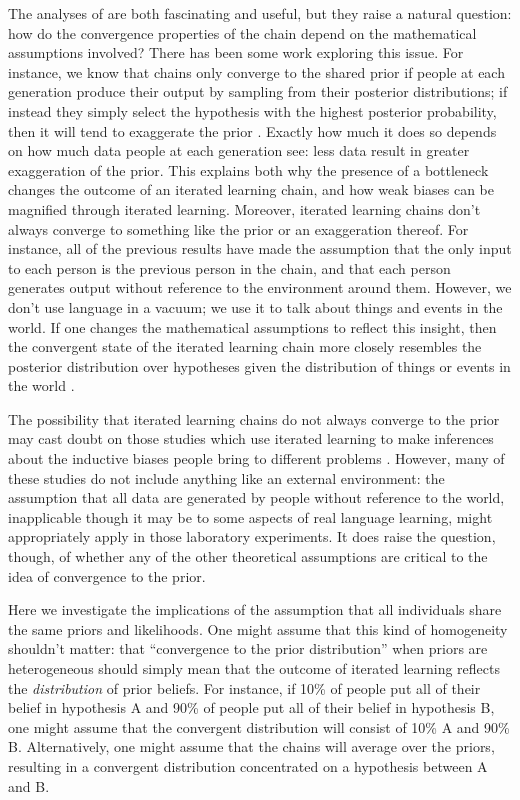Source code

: \documentclass[doc]{apa6}
\begin{document}
The analyses of \textcite{griffiths_language_2007} are both fascinating and useful, but they raise a natural question: how do the convergence properties of the chain depend on the mathematical assumptions involved? There has been some work exploring this issue. For instance, we know that chains only converge to the shared prior if people at each generation produce their output by sampling from their posterior distributions; if instead they simply select the hypothesis with the highest posterior probability, then it will tend to exaggerate the prior \parencite{kirbyetal07}. Exactly how much it does so depends on how much data people at each generation see: less data result in greater exaggeration of the prior. This explains both why the presence of a bottleneck changes the outcome of an iterated learning chain, and how weak biases can be magnified through iterated learning. Moreover, iterated learning chains don't always converge to something like the prior or an exaggeration thereof. For instance, all of the previous results have made the assumption that the only input to each person is the previous person in the chain, and that each person generates output without reference to the environment around them. However, we don't use language in a vacuum; we use it to talk about things and events in the world. If one changes the mathematical assumptions to reflect this insight, then the convergent state of the iterated learning chain more closely resembles the posterior distribution over hypotheses given the distribution of things or events in the world \parencite{perforsnavarro14}. 

The possibility that iterated learning chains do not always converge to the prior may cast doubt on those studies which use iterated learning to make inferences about the inductive biases people bring to different problems \parencite{kalish_iterated_2007,lewvul15,lewandowskyetal09,caninietal14}. However, many of these studies do not include anything like an external environment: the assumption that all data are generated by people without reference to the world, inapplicable though it may be to some aspects of real language learning, might appropriately apply in those laboratory experiments. It does raise the question, though, of whether any of the other theoretical assumptions are critical to the idea of convergence to the prior.

Here we investigate the implications of the assumption that all individuals share the same priors and likelihoods. One might assume that this kind of homogeneity shouldn't matter: that ``convergence to the prior distribution'' when priors are heterogeneous should simply mean that the outcome of iterated learning reflects the {\it distribution} of prior beliefs.  For instance, if 10\% of people put all of their belief in hypothesis A and 90\% of people put all of their belief in hypothesis B, one might assume that the convergent distribution will consist of 10\% A and 90\% B. Alternatively, one might assume that the chains will average over the priors, resulting in a convergent distribution concentrated on a hypothesis between A and B.
\end{document}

- **Exercise brief**: Could you write out the records exactly while omitting every picture?

- **Solution to this exercise**:
Source code

: \documentclass[doc]{apa6}
\begin{document}
The analyses of \textcite{griffiths_language_2007} are both fascinating and useful, but they raise a natural question: how do the convergence properties of the chain depend on the mathematical assumptions involved? There has been some work exploring this issue. For instance, we know that chains only converge to the shared prior if people at each generation produce their output by sampling from their posterior distributions; if instead they simply select the hypothesis with the highest posterior probability, then it will tend to exaggerate the prior \parencite{kirbyetal07}. Exactly how much it does so depends on how much data people at each generation see: less data result in greater exaggeration of the prior. This explains both why the presence of a bottleneck changes the outcome of an iterated learning chain, and how weak biases can be magnified through iterated learning. Moreover, iterated learning chains don't always converge to something like the prior or an exaggeration thereof. For instance, all of the previous results have made the assumption that the only input to each person is the previous person in the chain, and that each person generates output without reference to the environment around them. However, we don't use language in a vacuum; we use it to talk about things and events in the world. If one changes the mathematical assumptions to reflect this insight, then the convergent state of the iterated learning chain more closely resembles the posterior distribution over hypotheses given the distribution of things or events in the world \parencite{perforsnavarro14}. 

The possibility that iterated learning chains do not always converge to the prior may cast doubt on those studies which use iterated learning to make inferences about the inductive biases people bring to different problems \parencite{kalish_iterated_2007,lewvul15,lewandowskyetal09,caninietal14}. However, many of these studies do not include anything like an external environment: the assumption that all data are generated by people without reference to the world, inapplicable though it may be to some aspects of real language learning, might appropriately apply in those laboratory experiments. It does raise the question, though, of whether any of the other theoretical assumptions are critical to the idea of convergence to the prior.

Here we investigate the implications of the assumption that all individuals share the same priors and likelihoods. One might assume that this kind of homogeneity shouldn't matter: that ``convergence to the prior distribution'' when priors are heterogeneous should simply mean that the outcome of iterated learning reflects the {\it distribution} of prior beliefs.  For instance, if 10\% of people put all of their belief in hypothesis A and 90\% of people put all of their belief in hypothesis B, one might assume that the convergent distribution will consist of 10\% A and 90\% B. Alternatively, one might assume that the chains will average over the priors, resulting in a convergent distribution concentrated on a hypothesis between A and B.
\end{document}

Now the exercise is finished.